California Punitives by Horvitz & Levy
  • Justice Kennedy issues stay in Icicle Seafoods v. Clausen

    SCOTUSblog is reporting that Justice Kennedy has ordered a stay of enforcement in the Icicle Seafoods case we blogged about earlier this month.  The order prevents plaintiffs from collecting on their $1.3 million punitive damages award while the defendant’s cert. petition is pending, on the condition that the defendant’s appeal bond remains in effect during that time.

    Related post:

    Cert. petition raises punitive damages issues (Icicle Seafoods v. Clausen)

  • Cert. petition raises punitive damages issues (Icicle Seafoods v. Clausen)

    Who knew maritime law would generate so many notable punitive damages cases?  After Exxon Shipping v. Baker and Atlantic Sounding v. Townsend, now we have Icicle Seafoods v. Clausen.

    In Icicle Seafoods, a worker was injured on a barge and sued the barge owner for failing to provide “maintenance and cure,” a no-fault remedy akin to workers’ compensation for injured seamen.  A jury awarded $37,420 in compensatory damages, determined that the defendant’s failure to timely pay those damages was “callous and indifferent or willful and wanton,” and awarded $1.3 million in punitive damages, for a ratio of 34 to 1.  The case made its way to the Washington Supreme Court which affirmed the award in a divided opinion.  The majority concluded the award was not excessive because, if you add a $387,558 attorney’s fees award to the compensatory damages, the 34 to 1 ratio turns into a 2.8 to 1 ratio.

    The defendant filed a cert. petition this week, raising the following issues:

    1. Whether, in determining the ratio between compensatory and punitive damages for purposes of applying federal limits on punitive damages, court awarded attorney’s fees are properly included as compensatory  damages.

    2. Whether, and to what extent, punitive damages in maritime cases may exceed the 1:1 ratio between compensatory and punitive damages applied by the Court’s Exxon decision.
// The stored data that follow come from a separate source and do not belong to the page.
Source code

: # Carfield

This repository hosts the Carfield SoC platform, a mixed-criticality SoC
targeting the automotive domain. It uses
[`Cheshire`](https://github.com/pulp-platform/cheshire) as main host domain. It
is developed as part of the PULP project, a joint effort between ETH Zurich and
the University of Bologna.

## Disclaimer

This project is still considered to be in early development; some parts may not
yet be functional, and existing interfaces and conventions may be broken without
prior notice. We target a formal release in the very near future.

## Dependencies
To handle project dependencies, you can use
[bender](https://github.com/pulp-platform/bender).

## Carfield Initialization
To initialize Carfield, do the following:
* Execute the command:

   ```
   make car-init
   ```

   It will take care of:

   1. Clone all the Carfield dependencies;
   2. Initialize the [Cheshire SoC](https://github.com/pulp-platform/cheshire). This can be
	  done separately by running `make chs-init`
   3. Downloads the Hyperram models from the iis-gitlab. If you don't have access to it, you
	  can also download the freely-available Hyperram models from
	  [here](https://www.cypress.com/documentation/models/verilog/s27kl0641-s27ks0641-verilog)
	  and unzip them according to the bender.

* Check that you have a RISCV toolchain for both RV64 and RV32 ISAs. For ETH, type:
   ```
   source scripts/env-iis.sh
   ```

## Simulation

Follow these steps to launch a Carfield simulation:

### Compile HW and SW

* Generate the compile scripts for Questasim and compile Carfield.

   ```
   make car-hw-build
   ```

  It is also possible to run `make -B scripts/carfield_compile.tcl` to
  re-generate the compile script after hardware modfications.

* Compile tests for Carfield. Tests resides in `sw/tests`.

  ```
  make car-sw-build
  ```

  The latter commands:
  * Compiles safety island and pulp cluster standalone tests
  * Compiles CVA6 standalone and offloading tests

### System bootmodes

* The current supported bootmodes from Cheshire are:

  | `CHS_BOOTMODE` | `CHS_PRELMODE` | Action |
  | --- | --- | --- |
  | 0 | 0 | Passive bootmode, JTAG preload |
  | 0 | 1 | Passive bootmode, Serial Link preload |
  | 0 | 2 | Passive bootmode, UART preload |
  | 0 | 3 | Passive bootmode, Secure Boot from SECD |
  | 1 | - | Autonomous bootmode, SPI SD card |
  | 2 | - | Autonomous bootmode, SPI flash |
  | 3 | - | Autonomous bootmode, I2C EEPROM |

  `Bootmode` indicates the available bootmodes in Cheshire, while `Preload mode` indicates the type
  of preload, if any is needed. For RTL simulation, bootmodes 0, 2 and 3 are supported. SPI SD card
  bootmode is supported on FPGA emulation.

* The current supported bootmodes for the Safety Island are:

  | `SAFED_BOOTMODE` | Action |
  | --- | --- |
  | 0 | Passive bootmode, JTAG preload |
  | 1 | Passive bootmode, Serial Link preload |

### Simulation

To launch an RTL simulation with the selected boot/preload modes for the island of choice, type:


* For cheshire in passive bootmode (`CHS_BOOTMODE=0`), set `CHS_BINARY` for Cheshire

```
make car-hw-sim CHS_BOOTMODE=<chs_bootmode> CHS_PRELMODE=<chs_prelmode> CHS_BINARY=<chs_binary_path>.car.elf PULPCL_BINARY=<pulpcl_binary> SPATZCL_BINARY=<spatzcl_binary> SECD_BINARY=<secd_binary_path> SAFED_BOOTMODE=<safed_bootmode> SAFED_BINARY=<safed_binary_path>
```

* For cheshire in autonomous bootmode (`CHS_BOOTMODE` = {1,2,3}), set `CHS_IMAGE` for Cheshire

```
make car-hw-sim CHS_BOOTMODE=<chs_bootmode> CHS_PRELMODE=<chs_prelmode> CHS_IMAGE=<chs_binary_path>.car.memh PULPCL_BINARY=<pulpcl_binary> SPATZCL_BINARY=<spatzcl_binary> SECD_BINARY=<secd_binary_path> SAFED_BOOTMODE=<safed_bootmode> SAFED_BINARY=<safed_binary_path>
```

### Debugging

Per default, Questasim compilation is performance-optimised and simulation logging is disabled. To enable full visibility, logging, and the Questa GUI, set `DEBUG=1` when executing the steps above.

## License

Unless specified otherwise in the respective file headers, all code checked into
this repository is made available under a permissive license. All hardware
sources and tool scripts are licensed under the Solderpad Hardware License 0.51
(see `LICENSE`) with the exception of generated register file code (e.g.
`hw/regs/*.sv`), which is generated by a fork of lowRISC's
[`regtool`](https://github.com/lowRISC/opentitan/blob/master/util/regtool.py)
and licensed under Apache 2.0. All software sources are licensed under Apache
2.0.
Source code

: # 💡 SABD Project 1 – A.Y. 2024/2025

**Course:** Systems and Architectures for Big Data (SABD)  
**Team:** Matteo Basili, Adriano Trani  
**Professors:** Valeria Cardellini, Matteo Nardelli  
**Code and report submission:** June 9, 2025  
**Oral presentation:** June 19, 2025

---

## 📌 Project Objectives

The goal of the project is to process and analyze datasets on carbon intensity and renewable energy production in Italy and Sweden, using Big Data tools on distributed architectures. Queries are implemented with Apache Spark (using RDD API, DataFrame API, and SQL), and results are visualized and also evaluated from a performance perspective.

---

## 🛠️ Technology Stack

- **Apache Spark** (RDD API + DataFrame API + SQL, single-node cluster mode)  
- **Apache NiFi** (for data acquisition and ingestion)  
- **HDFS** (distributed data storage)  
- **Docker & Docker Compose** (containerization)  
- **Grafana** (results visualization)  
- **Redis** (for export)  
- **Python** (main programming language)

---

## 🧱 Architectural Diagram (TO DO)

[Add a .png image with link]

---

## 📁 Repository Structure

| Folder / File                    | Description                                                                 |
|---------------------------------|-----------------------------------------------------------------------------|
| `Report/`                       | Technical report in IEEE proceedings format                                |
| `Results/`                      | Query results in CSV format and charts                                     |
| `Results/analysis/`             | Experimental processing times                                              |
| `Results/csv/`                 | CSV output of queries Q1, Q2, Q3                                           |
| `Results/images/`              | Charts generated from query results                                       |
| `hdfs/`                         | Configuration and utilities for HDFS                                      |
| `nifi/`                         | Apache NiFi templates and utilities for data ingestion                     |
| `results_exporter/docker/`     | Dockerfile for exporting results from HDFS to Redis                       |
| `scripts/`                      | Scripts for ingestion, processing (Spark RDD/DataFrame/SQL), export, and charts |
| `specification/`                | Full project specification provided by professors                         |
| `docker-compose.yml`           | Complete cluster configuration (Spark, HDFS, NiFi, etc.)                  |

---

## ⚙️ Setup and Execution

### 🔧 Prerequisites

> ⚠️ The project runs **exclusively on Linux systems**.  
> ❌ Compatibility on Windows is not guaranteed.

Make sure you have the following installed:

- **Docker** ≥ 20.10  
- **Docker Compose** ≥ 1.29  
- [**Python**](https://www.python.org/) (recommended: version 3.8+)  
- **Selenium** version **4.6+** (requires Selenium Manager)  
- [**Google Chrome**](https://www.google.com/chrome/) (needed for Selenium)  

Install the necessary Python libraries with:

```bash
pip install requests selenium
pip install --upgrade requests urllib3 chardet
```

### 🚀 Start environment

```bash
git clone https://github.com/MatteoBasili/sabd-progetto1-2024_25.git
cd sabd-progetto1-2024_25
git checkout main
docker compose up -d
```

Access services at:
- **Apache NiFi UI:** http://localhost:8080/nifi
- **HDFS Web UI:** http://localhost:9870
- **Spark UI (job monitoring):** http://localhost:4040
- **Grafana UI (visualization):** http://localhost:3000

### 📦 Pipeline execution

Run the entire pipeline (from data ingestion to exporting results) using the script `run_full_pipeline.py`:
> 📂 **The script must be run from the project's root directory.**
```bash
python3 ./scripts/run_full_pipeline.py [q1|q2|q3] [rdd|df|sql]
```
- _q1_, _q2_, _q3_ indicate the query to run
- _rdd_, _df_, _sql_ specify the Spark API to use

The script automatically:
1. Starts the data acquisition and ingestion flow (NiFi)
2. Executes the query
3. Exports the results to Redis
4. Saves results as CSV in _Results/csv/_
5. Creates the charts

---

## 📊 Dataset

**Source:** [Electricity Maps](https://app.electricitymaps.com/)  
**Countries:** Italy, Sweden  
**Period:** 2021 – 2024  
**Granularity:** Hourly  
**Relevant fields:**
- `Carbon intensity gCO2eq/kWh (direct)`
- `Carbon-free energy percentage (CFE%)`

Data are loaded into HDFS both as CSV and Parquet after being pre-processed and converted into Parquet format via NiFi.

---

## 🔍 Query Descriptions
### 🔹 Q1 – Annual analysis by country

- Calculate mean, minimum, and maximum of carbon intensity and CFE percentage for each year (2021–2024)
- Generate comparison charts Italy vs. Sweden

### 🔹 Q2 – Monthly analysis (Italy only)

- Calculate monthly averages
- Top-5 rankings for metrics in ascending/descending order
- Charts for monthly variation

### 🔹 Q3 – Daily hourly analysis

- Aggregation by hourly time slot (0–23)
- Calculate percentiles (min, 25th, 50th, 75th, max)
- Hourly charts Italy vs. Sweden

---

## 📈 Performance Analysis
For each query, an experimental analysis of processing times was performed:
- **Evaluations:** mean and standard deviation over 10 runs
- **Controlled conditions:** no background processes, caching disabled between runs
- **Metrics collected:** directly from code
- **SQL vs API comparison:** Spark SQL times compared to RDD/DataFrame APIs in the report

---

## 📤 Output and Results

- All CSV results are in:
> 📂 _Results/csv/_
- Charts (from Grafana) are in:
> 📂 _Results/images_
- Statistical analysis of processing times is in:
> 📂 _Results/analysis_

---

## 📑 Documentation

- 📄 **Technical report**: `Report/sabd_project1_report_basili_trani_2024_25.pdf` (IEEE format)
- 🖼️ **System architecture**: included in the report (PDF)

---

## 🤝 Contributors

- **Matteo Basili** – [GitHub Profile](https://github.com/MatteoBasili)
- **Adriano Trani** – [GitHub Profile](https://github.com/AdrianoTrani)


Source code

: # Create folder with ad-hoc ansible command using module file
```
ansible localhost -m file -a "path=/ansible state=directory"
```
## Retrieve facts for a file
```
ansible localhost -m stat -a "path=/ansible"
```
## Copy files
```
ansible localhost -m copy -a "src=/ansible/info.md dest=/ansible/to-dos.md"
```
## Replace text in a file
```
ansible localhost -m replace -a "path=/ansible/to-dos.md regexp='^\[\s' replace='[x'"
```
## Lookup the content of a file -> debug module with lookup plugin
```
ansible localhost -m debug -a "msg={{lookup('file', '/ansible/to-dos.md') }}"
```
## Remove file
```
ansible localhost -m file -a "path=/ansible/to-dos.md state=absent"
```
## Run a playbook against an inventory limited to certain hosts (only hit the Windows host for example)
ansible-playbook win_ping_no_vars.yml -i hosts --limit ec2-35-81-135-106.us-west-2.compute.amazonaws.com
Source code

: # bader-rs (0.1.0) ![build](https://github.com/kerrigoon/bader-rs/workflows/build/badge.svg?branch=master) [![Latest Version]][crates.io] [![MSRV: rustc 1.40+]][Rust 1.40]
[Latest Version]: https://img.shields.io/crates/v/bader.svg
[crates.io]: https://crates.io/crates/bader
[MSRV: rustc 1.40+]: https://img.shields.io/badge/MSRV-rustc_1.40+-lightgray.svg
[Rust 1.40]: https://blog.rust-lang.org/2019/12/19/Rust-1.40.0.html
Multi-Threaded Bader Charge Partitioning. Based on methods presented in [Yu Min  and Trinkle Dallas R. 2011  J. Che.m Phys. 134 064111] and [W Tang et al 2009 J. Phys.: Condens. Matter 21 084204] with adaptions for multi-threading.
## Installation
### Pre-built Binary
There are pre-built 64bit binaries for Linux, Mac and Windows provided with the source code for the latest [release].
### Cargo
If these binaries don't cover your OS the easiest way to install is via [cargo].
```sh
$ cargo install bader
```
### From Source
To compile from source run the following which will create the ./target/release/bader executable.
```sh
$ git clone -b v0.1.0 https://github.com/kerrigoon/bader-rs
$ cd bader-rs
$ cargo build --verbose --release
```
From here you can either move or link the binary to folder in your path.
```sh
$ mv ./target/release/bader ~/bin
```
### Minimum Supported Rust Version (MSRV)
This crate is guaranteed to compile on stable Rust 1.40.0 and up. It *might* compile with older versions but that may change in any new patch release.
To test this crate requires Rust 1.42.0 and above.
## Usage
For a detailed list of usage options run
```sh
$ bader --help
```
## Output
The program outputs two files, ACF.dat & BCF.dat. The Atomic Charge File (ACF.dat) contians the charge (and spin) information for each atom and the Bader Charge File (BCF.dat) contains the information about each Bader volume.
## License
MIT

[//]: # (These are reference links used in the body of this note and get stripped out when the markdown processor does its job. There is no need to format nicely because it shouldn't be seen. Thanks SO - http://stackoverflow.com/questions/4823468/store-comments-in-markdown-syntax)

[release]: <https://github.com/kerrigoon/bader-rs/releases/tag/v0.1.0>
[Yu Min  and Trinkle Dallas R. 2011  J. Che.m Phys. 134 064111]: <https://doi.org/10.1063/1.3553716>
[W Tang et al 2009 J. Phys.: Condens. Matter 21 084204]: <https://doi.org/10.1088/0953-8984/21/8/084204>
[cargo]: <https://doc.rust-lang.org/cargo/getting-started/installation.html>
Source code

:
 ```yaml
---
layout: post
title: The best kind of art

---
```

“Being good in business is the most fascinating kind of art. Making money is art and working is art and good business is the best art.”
    Our readers may recall that the first issue has already been settled in California: our courts have repeatedly held that attorney’s fees may not be added to compensatory damages for purposes of the BMW/Campbell ratio calculation.  The Washington Supreme Court’s contrary holding is a bit surprising, given that the plaintiffs in State Farm v. Campbell asked the U.S. Supreme Court to add the attorney’s fees to the compensatory damages for ratio purposes and the Supreme Court refused to do so.  But as the petition points out, the lower courts have split on this issue, notwithstanding Campbell.  You can track the status of the petition on the Supreme Court’s online docket.

  • U.S. Supreme Court reverses class certification in Wal-Mart v. Dukes

    We’ve been tracking the Wal-Mart v. Dukes case for its possible impact on the availability of punitive damages in class actions.

    Yesterday, the U.S. Supreme Court reversed the Ninth Circuit’s decision approving the certification of a class action in Wal-Mart. The court did so for two reasons, one of which may make it more difficult for courts to certify punitive damages claims for class treatment.

    First, a five-justice majority of the court held that the plaintiffs could not satisfy Federal Rule of Civil Procedure 23(a)’s commonality requirement, which is a threshold requirement for certifying any class action under Rule 23. Other blogs will likely cover that aspect of the opinion, but it’s beyond the scope of our focus here.

    Second, the Supreme Court unanimously held that the claims for backpay were improperly certified under Federal Rule of Civil Procedure 23(b)(2), which allows for class treatment only when “the party opposing the class has acted or refused to act on grounds that apply generally to the class, so that final injunctive relief or corresponding declaratory relief is appropriate respecting the class as a whole.” The court determined that Rule 23(b)(2) does not authorize class certification where, as with the backpay claims in Wal-Mart, each class member would be entitled to an individualized award of monetary damages.

    The Supreme Court’s interpretation of Rule 23(b)(2) may lead courts to conclude that claims for punitive damages, like claims for backpay, cannot be certified under Rule 23(b)(2). The Supreme Court has previously held that any punitive damages award must be tied to the harm suffered by a plaintiff. (See, e.g., State Farm Mutual Auto. Ins. Co. v. Campbell (2003) 538 U.S. 408, 422-423.) Thus, courts may well conclude that claims for punitive damages, like claims for backpay, are claims for an individualized award of monetary damages that cannot be certified under Rule 23(b)(2).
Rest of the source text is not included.